El principal peligro en la mente de los científicos es el que corren los campesinos de todo el mundo que rocían sus cultivos con pequeñas dosis de la sustancia. Lo que les habrá parecido insólito, aun inverosímil, es que un solitario país en la esquina noroccidental de Sudamérica siga teniendo por política pública esparcir glifosato masivamente y desde el aire. Con fondos públicos que pagamos todos los colombianos, contra 20 años de evidencia, y a contrapelo de principios básicos de política pública.
El primer principio es el de costo-efectividad: como mínimo, una política pública no puede ser más cara que el supuesto mal que pretende enfrentar. Según lo reportó este diario, un estudio reciente de Daniel Mejía, Pascual Restrepo y Sandra Rozo muestra que, para eliminar una sola hectárea de coca, es preciso asperjar glifosato en 30 hectáreas, lo que cuesta unos 180 millones de pesos, es decir, más de 20 veces lo que vale la cocaína que se deja de producir.
A esta suma hay que añadirle una que parece no preocupar ni al ministro de Defensa ni al procurador, que no reparan en costos en su cruzada por mantener la fallida “guerra contra las drogas”. Se trata de las demandas millonarias que probablemente ganarán los afectados, desde los cultivadores arruinados por las fumigaciones indiscriminadas con los que uno se encuentra por doquier en el Pacífico, hasta los miles de campesinos y sus familias que pedirán la reparación que les debe el Estado por los cánceres y las muertes ocasionadas por el glifosato.
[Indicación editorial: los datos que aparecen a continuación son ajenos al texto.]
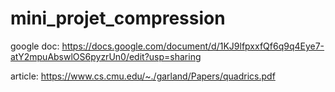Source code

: # mini_projet_compression

google doc:
https://docs.google.com/document/d/1KJ9lfpxxfQf6q9q4Eye7-atY2mpuAbswlOS6pyzrUn0/edit?usp=sharing

article:
https://www.cs.cmu.edu/~./garland/Papers/quadrics.pdf
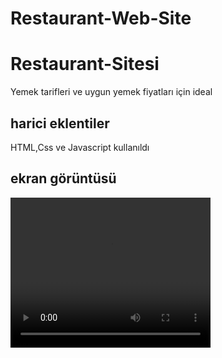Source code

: # Restaurant-Web-Site

<h1> Restaurant-Sitesi </h1>

Yemek tarifleri ve uygun yemek fiyatları için ideal 

<h2> harici eklentiler </h2>

HTML,Css ve Javascript kullanıldı

<h2> ekran görüntüsü </h2>


<video  width="320" height="240" loop autoplay src="https://github.com/Ahmetcandir/Restaurant-Web-Site/blob/main/Restaurant%20Web%20Site%20-%20Opera%202025-01-22%2016-54-20.gif"> hhhh
</video>
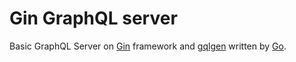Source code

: # Gin GraphQL server

Basic GraphQL Server on [Gin](https://github.com/gin-gonic/gin) framework and [gqlgen](https://github.com/99designs/gqlgen) written by [Go](https://go.dev/).
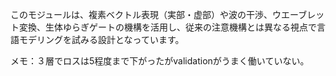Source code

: このモジュールは、複素ベクトル表現（実部・虚部）や波の干渉、ウエーブレット変換、生体ゆらぎゲートの機構を活用し、従来の注意機構とは異なる視点で言語モデリングを試みる設計となっています。

メモ：３層でロスは5程度まで下がったがvalidationがうまく働いていない。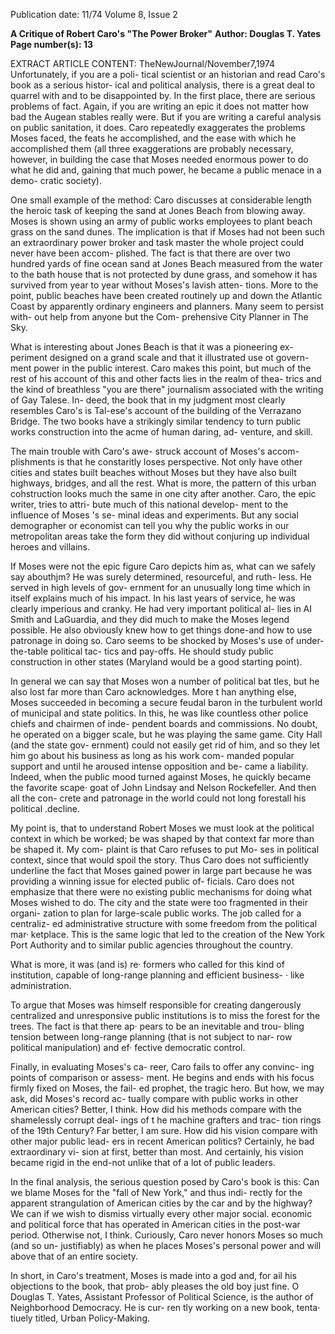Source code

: Publication date: 11/74
Volume 8, Issue 2

**A Critique of Robert Caro's "The Power Broker"**
**Author: Douglas T. Yates**
**Page number(s): 13**

EXTRACT ARTICLE CONTENT:
TheNewJournal/November7,1974 
Unfortunately, if you are a poli-
tical scientist or an historian and 
read Caro's book as a serious histor-
ical and political analysis, there is a 
great deal to quarrel with and to be 
disappointed by. In the first place, 
there are serious problems of fact. 
Again, if you are writing an epic it 
does not matter how bad the Augean 
stables really were. But if you are 
writing a careful analysis on public 
sanitation, it does. Caro repeatedly 
exaggerates the problems Moses 
faced, the feats he accomplished, and 
the ease with which he accomplished 
them (all three exaggerations are 
probably necessary, however, in 
building the case that Moses needed 
enormous power to do what he did 
and, gaining that much power, he 
became a public menace in a demo-
cratic society). 

One small example of the method: 
Caro discusses at considerable 
length the heroic task of keeping the 
sand at Jones Beach from blowing 
away. Moses is shown using an army 
of public works employees to plant 
beach grass on the sand dunes. The 
implication is that if Moses had not 
been such an extraordinary power 
broker and task master the whole 
project could never have been accom-
plished. The fact is that there are 
over two hundred yards of fine ocean 
sand at Jones Beach measured from 
the water to the bath house that is 
not protected by dune grass, and 
somehow it has survived from year 
to year without Moses's lavish atten-
tions. More to the point, public 
beaches have been created routinely 
up and down the Atlantic Coast by 
apparently ordinary engineers and 
planners. Many seem to persist with-
out help from anyone but the Com-
prehensive City Planner in The Sky. 

What is interesting about Jones 
Beach is that it was a pioneering ex-
periment designed on a grand scale 
and that it illustrated use ot govern-
ment power in the public interest. 
Caro makes this point, but much of 
the rest of his account of this and 
other facts lies in the realm of thea-
trics and the kind of breathless "you 
are there" journalism associated 
with the writing of Gay Talese. In-
deed, the book that in my judgment 
most clearly resembles Caro's is Tal-ese's account of the building of the 
Verrazano Bridge. The two books 
have a strikingly similar tendency 
to turn public works construction 
into the acme of human daring, ad-
venture, and skill. 

The main trouble with Caro's awe-
struck account of Moses's accom-
plishments is that he constaritly 
loses perspective. Not only have 
other cities and states built beaches 
without Moses but they have also 
built highways, bridges, and all the 
rest. What is more, the pattern of 
this urban cohstruction looks much 
the same in one city after another. 
Caro, the epic writer, tries to attri-
bute much of this national develop-
ment to the influence of Moses 's se-
minal ideas and experiments. But 
any social demographer or economist 
can tell you why the public works 
in our metropolitan areas take the 
form they did without conjuring up 
individual heroes and villains. 

If Moses were not the epic figure 
Caro depicts him as, what can we 
safely say abouthjm? He was surely 
determined, resourceful, and ruth-
less. He served in high levels of gov-
ernment for an unusually long time 
which in itself explains much of his 
impact. In his last years of service, 
he was clearly imperious and cranky. 
He had very important political al-
lies in AI Smith and LaGuardia, and 
they did much to make the Moses 
legend possible. He also obviously 
knew how to get things done-and 
how to use patronage in doing so. 
Caro seems to be shocked by Moses's 
use of under-the-table political tac-
tics and pay-offs. He should study 
public construction in other states 
(Maryland would be a good starting 
point). 

In general we can say that Moses 
won a number of political bat tles, 
but he also lost far more than Caro 
acknowledges. More t han anything 
else, Moses succeeded in becoming a 
secure feudal baron in the turbulent 
world of municipal and state politics. 
In this, he was like countless other 
police chiefs and chairmen of inde-
pendent boards and commissions. 
No doubt, he operated on a bigger 
scale, but he was playing the same 
game. City Hall (and the state gov-
ernment) could not easily get rid of 
him, and so they let him go about his 
business as long as his work com-
manded popular support and until he 
aroused intense opposition and be-
came a liability. Indeed, when the 
public mood turned against Moses, 
he quickly became the favorite scape· 
goat of John Lindsay and Nelson 
Rockefeller. And then all the con-
crete and patronage in the world 
could not long forestall his political 
.decline. 

My point is, that to understand 
Robert Moses we must look at the 
political context in which be worked; 
be was shaped by that context far 
more than be shaped it. My com-
plaint is that Caro refuses to put Mo-
ses in political context, since that 
would spoil the story. Thus Caro 
does not sufficiently underline the 
fact that Moses gained power in 
large part because he was providing 
a winning issue for elected public of-
ficials. Caro does not emphasize that 
there were no existing public 
mechanisms for doing what Moses 
wished to do. The city and the state 
were too fragmented in their organi-
zation to plan for large-scale public 
works. The job called for a centraliz-
ed administrative structure with 
some freedom from the political mar· 
ketplace. This is the same logic that 
led to the creation of the New York 
Port Authority and to similar public 
agencies throughout the country. 

What is more, it was (and is) re· 
formers who called for this kind of 
institution, capable of long-range 
planning and efficient business-
· like administration. 

To argue that Moses was himself 
responsible for creating dangerously 
centralized and unresponsive public 
institutions is to miss the forest for 
the trees. The fact is that there ap· 
pears to be an inevitable and trou-
bling tension between long-range 
planning (that is not subject to nar-
row political manipulation) and ef· 
fective democratic control. 

Finally, in evaluating Moses's ca-
reer, Caro fails to offer any convinc-
ing points of comparison or assess-
ment. He begins and ends with his 
focus firmly fixed on Moses, the fail-
ed prophet, the tragic hero. But how, 
we may ask, did Moses's record ac-
tually compare with public works in 
other American cities? Better, I 
think. How did his methods compare 
with the shamelessly corrupt deal-
ings of t he machine grafters and trac-
tion rings of the 19th Century? Far 
better, I am sure. How did his vision 
compare with other major public lead-
ers in recent American politics? 
Certainly, he bad extraordinary vi-
sion at first, better than most. And 
certainly, his vision became rigid in 
the end-not unlike that of a lot of 
public leaders. 

In the final analysis, the serious 
question posed by Caro's book is 
this: Can we blame Moses for the 
"fall of New York," and thus indi-
rectly for the apparent strangulation 
of American cities by the car and by 
the highway? We can if we wish to 
dismiss virtually every other major 
social. economic and political force 
that has operated in American cities 
in the post-war period. Otherwise 
not, I think. Curiously, Caro never 
honors Moses so much (and so un-
justifiably) as when he places 
Moses's personal power and will 
above that of an entire society. 

In short, in Caro's treatment, 
Moses is made into a god and, for ail 
his objections to the book, that prob-
ably pleases the old boy just fine. O 
Douglas T. Yates, Assistant Professor 
of Political Science, is the author of 
Neighborhood Democracy. He is cur-
ren tly working on a new book, tenta· 
tiuely titled, Urban Policy-Making.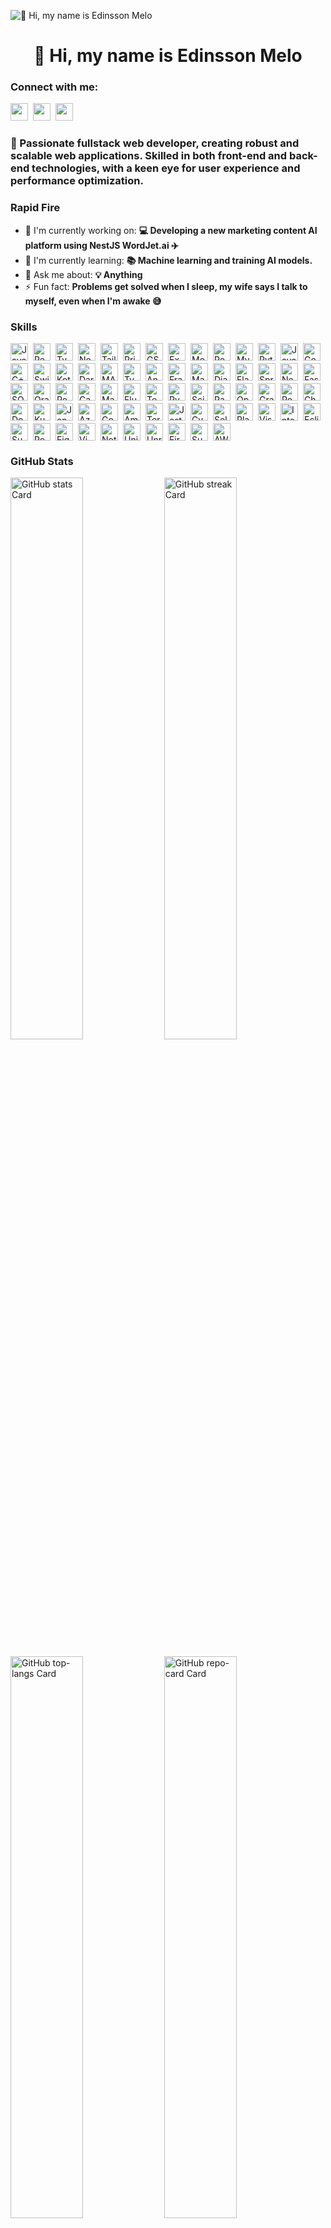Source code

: ![👋 Hi, my name is Edinsson Melo](https://static.wixstatic.com/media/53fad0_ce0704caa0174d6aa9b2b8101a62fa77~mv2.gif)

<div id="toc">
  <ul align="center" style="list-style: none">
    <summary>
      <h1>
        👋 Hi, my name is Edinsson Melo
      </h1>
    </summary>
  </ul>
</div>

**<h3 align="left">Connect with me:</h3>** 
<p align="left"><a href="https://www.linkedin.com/in/https://www.linkedin.com/in/edinssonmelo/" target="_blank"><img src="https://img.shields.io/badge/LinkedIn-0077B5?style=for-the-badge&logo=linkedin&logoColor=white" height="28" style="margin-right: 4px"></a> <a href="https://codeforces.com/profile/https://codeforces.com/profile/Mackenzie" target="_blank"><img src="https://img.shields.io/badge/Codeforces-445f9d?style=for-the-badge&logo=Codeforces&logoColor=white" height="28" style="margin-right: 4px"></a> <a href="https://github.com/https://github.com/Mackenzie-98" target="_blank"><img src="https://img.shields.io/badge/GitHub-100000?style=for-the-badge&logo=github&logoColor=white" height="28" style="margin-right: 4px"></a></p>

 **<h3 align="left">🚀 Passionate fullstack web developer, creating robust and scalable web applications. Skilled in both front-end and back-end technologies, with a keen eye for user experience and performance optimization.</h3>**

**<h3 align="left">Rapid Fire</h3>**

- 💼 I'm currently working on: **💻 Developing a new marketing content AI platform using NestJS WordJet.ai ✈️**
- 🌱 I'm currently learning: **📚 Machine learning and training AI models.**
- 💬 Ask me about: **💡 Anything**
- ⚡ Fun fact: **Problems get solved when I sleep, my wife says I talk to myself, even when I'm awake 😅**

 **<h3 align="left">Skills</h3>**

<div style="display: flex; flex-wrap: wrap; gap: 4px; justify-content: left;"><img src="https://img.shields.io/badge/JavaScript-F7DF1C?logo=javascript&logoColor=white" height="28" alt="JavaScript" style="margin-right: 4px"> <img src="https://img.shields.io/badge/React-20232A?logo=react&logoColor=61DAFB" height="28" alt="React" style="margin-right: 4px"> <img src="https://img.shields.io/badge/TypeScript-3178C6?logo=typescript&logoColor=white" height="28" alt="TypeScript" style="margin-right: 4px"> <img src="https://img.shields.io/badge/Node.js-8CC84B?logo=node.js&logoColor=white" height="28" alt="Node.js" style="margin-right: 4px"> <img src="https://img.shields.io/badge/Tailwind_CSS-38B2AC?logo=tailwind-css&logoColor=white" height="28" alt="Tailwind CSS" style="margin-right: 4px"> <img src="https://img.shields.io/badge/Prisma-2D3748?logo=prisma&logoColor=white" height="28" alt="Prisma" style="margin-right: 4px"> <img src="https://img.shields.io/badge/GSAP-00D084?logo=gsap&logoColor=white" height="28" alt="GSAP" style="margin-right: 4px"> <img src="https://img.shields.io/badge/Express-000000?logo=express&logoColor=white" height="28" alt="Express" style="margin-right: 4px"> <img src="https://img.shields.io/badge/MongoDB-4EA94B?logo=mongodb&logoColor=white" height="28" alt="MongoDB" style="margin-right: 4px"> <img src="https://img.shields.io/badge/PostgreSQL-316192?logo=postgresql&logoColor=white" height="28" alt="PostgreSQL" style="margin-right: 4px"> <img src="https://img.shields.io/badge/MySQL-4479A1?logo=mysql&logoColor=white" height="28" alt="MySQL" style="margin-right: 4px"> <img src="https://img.shields.io/badge/Python-306998?logo=python&logoColor=white" height="28" alt="Python" style="margin-right: 4px"> <img src="https://img.shields.io/badge/Java-007396?logo=java&logoColor=white" height="28" alt="Java" style="margin-right: 4px"> <img src="https://img.shields.io/badge/Go-00ADD8?logo=go&logoColor=white" height="28" alt="Go" style="margin-right: 4px"> <img src="https://img.shields.io/badge/C%2B%2B-F34B7F?logo=c%2B%2B&logoColor=white" height="28" alt="C++" style="margin-right: 4px"> <img src="https://img.shields.io/badge/Swift-F05138?logo=swift&logoColor=white" height="28" alt="Swift" style="margin-right: 4px"> <img src="https://img.shields.io/badge/Kotlin-7F52FF?logo=kotlin&logoColor=white" height="28" alt="Kotlin" style="margin-right: 4px"> <img src="https://img.shields.io/badge/Dart-0175C2?logo=dart&logoColor=white" height="28" alt="Dart" style="margin-right: 4px"> <img src="https://img.shields.io/badge/MATLAB-0076A8?logo=matlab&logoColor=white" height="28" alt="MATLAB" style="margin-right: 4px"> <img src="https://img.shields.io/badge/TypeORM-262627?logo=typeorm&logoColor=white" height="28" alt="TypeORM" style="margin-right: 4px"> <img src="https://img.shields.io/badge/Angular-DD0031?logo=angular&logoColor=white" height="28" alt="Angular" style="margin-right: 4px"> <img src="https://img.shields.io/badge/Framer_Motion-0085FF?logo=framer&logoColor=white" height="28" alt="Framer Motion" style="margin-right: 4px"> <img src="https://img.shields.io/badge/Material_UI-007FFF?logo=material-ui&logoColor=white" height="28" alt="Material-UI" style="margin-right: 4px"> <img src="https://img.shields.io/badge/Django-092E20?logo=django&logoColor=white" height="28" alt="Django" style="margin-right: 4px"> <img src="https://img.shields.io/badge/Flask-000000?logo=flask&logoColor=white" height="28" alt="Flask" style="margin-right: 4px"> <img src="https://img.shields.io/badge/Spring-6DB33F?logo=spring&logoColor=white" height="28" alt="Spring" style="margin-right: 4px"> <img src="https://img.shields.io/badge/NestJS-E0234E?logo=nestjs&logoColor=white" height="28" alt="NestJS" style="margin-right: 4px"> <img src="https://img.shields.io/badge/FastAPI-009688?logo=fastapi&logoColor=white" height="28" alt="FastAPI" style="margin-right: 4px"> <img src="https://img.shields.io/badge/SQLite-003B57?logo=sqlite&logoColor=white" height="28" alt="SQLite" style="margin-right: 4px"> <img src="https://img.shields.io/badge/Oracle-F80000?logo=oracle&logoColor=white" height="28" alt="Oracle" style="margin-right: 4px"> <img src="https://img.shields.io/badge/Redis-DC382D?logo=redis&logoColor=white" height="28" alt="Redis" style="margin-right: 4px"> <img src="https://img.shields.io/badge/Cassandra-1287B1?logo=apache%20cassandra&logoColor=white" height="28" alt="Cassandra" style="margin-right: 4px"> <img src="https://img.shields.io/badge/MariaDB-003545?logo=mariadb&logoColor=white" height="28" alt="MariaDB" style="margin-right: 4px"> <img src="https://img.shields.io/badge/Flutter-02569B?logo=flutter&logoColor=white" height="28" alt="Flutter" style="margin-right: 4px"> <img src="https://img.shields.io/badge/TensorFlow-FF6F00?logo=tensorflow&logoColor=white" height="28" alt="TensorFlow" style="margin-right: 4px"> <img src="https://img.shields.io/badge/PyTorch-EE4C2C?logo=pytorch&logoColor=white" height="28" alt="PyTorch" style="margin-right: 4px"> <img src="https://img.shields.io/badge/Scikit--learn-F7931E?logo=scikit-learn&logoColor=white" height="28" alt="Scikit-learn" style="margin-right: 4px"> <img src="https://img.shields.io/badge/Pandas-150458?logo=pandas&logoColor=white" height="28" alt="Pandas" style="margin-right: 4px"> <img src="https://img.shields.io/badge/OpenAI-412991?logo=openai&logoColor=white" height="28" alt="OpenAI" style="margin-right: 4px"> <img src="https://img.shields.io/badge/Grafana-F46800?logo=grafana&logoColor=white" height="28" alt="Grafana" style="margin-right: 4px"> <img src="https://img.shields.io/badge/Power_BI-F2C811?logo=power%20bi&logoColor=black" height="28" alt="Power BI" style="margin-right: 4px"> <img src="https://img.shields.io/badge/Chart.js-FF6384?logo=chart.js&logoColor=white" height="28" alt="Chart.js" style="margin-right: 4px"> <img src="https://img.shields.io/badge/Docker-2496ED?logo=docker&logoColor=white" height="28" alt="Docker" style="margin-right: 4px"> <img src="https://img.shields.io/badge/Kubernetes-326CE5?logo=kubernetes&logoColor=white" height="28" alt="Kubernetes" style="margin-right: 4px"> <img src="https://img.shields.io/badge/Jenkins-D24939?logo=jenkins&logoColor=white" height="28" alt="Jenkins" style="margin-right: 4px"> <img src="https://img.shields.io/badge/Azure_DevOps-0078D7?logo=azure-devops&logoColor=white" height="28" alt="Azure DevOps" style="margin-right: 4px"> <img src="https://img.shields.io/badge/Google_Cloud-4285F4?logo=google-cloud&logoColor=white" height="28" alt="Google Cloud" style="margin-right: 4px"> <img src="https://img.shields.io/badge/Amazon_AWS-232F3E?logo=amazon-aws&logoColor=white" height="28" alt="Amazon AWS" style="margin-right: 4px"> <img src="https://img.shields.io/badge/Terraform-623CE4?logo=terraform&logoColor=white" height="28" alt="Terraform" style="margin-right: 4px"> <img src="https://img.shields.io/badge/Jest-C21325?logo=jest&logoColor=white" height="28" alt="Jest" style="margin-right: 4px"> <img src="https://img.shields.io/badge/Cypress-17202C?logo=cypress&logoColor=white" height="28" alt="Cypress" style="margin-right: 4px"> <img src="https://img.shields.io/badge/Selenium-43B02A?logo=selenium&logoColor=white" height="28" alt="Selenium" style="margin-right: 4px"> <img src="https://img.shields.io/badge/Playwright-2EAD33?logo=playwright&logoColor=white" height="28" alt="Playwright" style="margin-right: 4px"> <img src="https://img.shields.io/badge/Visual_Studio_Code-007ACC?logo=visual-studio-code&logoColor=white" height="28" alt="Visual Studio Code" style="margin-right: 4px"> <img src="https://img.shields.io/badge/IntelliJ_IDEA-000000?logo=intellij-idea&logoColor=white" height="28" alt="IntelliJ IDEA" style="margin-right: 4px"> <img src="https://img.shields.io/badge/Eclipse-2C2255?logo=eclipse&logoColor=white" height="28" alt="Eclipse" style="margin-right: 4px"> <img src="https://img.shields.io/badge/Sublime_Text-FF9800?logo=sublime-text&logoColor=white" height="28" alt="Sublime Text" style="margin-right: 4px"> <img src="https://img.shields.io/badge/Postman-FF6C37?logo=postman&logoColor=white" height="28" alt="Postman" style="margin-right: 4px"> <img src="https://img.shields.io/badge/Figma-F24E1E?logo=figma&logoColor=white" height="28" alt="Figma" style="margin-right: 4px"> <img src="https://img.shields.io/badge/Vim-019733?logo=vim&logoColor=white" height="28" alt="Vim" style="margin-right: 4px"> <img src="https://img.shields.io/badge/Notepad++-90E59A?logo=notepad-plus-plus&logoColor=white" height="28" alt="Notepad++" style="margin-right: 4px"> <img src="https://img.shields.io/badge/Unity-000000?logo=unity&logoColor=white" height="28" alt="Unity" style="margin-right: 4px"> <img src="https://img.shields.io/badge/Unreal_Engine-0E1128?logo=unreal-engine&logoColor=white" height="28" alt="Unreal Engine" style="margin-right: 4px"> <img src="https://img.shields.io/badge/Firebase-FFCA28?logo=firebase&logoColor=white" height="28" alt="Firebase" style="margin-right: 4px"> <img src="https://img.shields.io/badge/Supabase-3ECF8E?logo=supabase&logoColor=white" height="28" alt="Supabase" style="margin-right: 4px"> <img src="https://img.shields.io/badge/AWS_Amplify-FF9900?logo=aws-amplify&logoColor=white" height="28" alt="AWS Amplify" style="margin-right: 4px"></div>

 **<h3 align="left">GitHub Stats</h3>**

<p align="left">
  <img width="48%" src="https://github-readme-stats.vercel.app/api?username=Mackenzie-98&theme=react&hide_title=false&hide_rank=false&show_icons=false&include_all_commits=false&count_private=true&line_height=23" alt="GitHub stats Card" />
  <img width="48%" src="https://streak-stats.demolab.com/?user=Mackenzie-98&theme=react&hide_border=false&date_format=M+j%5B%2C+Y%5D&mode=daily&hide_total_contributions=false&hide_current_streak=false&hide_longest_streak=false&card_height=200" alt="GitHub streak Card" />
</p>

<p align="left">
  <img width="48%" src="https://github-readme-stats.vercel.app/api/top-langs?username=Mackenzie-98&theme=react&hide_title=false&layout=compact&langs_count=6&hide_progress=false&card_width=400" alt="GitHub top-langs Card" />
  <img width="48%" src="https://github-readme-stats.vercel.app/api/pin/?username=Mackenzie-98&repo=Bubble&bg_color=35%2C2dd4bf%2C784BA0%2C2B86C5&show_owner=true&title_color=fff&text_color=fff&icon_color=fff" alt="GitHub repo-card Card" />
</p>

 **<h3 align="left">Support Me</h3>**

<p align="left"><a href="https://paypal.me/paypal.me/edinssonmelo" target="_blank"><img src="https://img.shields.io/badge/PayPal-00457C?style=for-the-badge&logo=paypal&logoColor=white" height="36" style="margin-right: 4px"></a> <a href="https://buymeacoffee.com/https://buymeacoffee.com/edinssonmelo" target="_blank"><img src="https://img.shields.io/badge/Buy%20Me%20a%20Coffee-fde047?style=for-the-badge&logo=buy-me-a-coffee&logoColor=white" height="36" style="margin-right: 4px"></a></p>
El otro principio elemental de política pública es el de precaución, que busca evitar daños irreparables y opera cuando ocurren tres circunstancias: que exista un riesgo generado por la actividad que promueve la política pública, que el daño potencial sea grave y que exista evidencia científica sobre la probabilidad (no la certeza) de que la actividad alentada por la política sea la que causa el daño. Con el dictamen de la OMS, este último requisito queda cumplido y, por tanto, el ministro tenía el deber legal de pedir la suspensión de la aspersión aérea, como ya lo había pedido la Corte Constitucional en casos específicos.
El mismo deber que tienen ahora la ANLA y el Consejo Nacional de Estupefacientes, al examinar la petición del ministro. Veinte años y billones de pesos después, ya va siendo hora.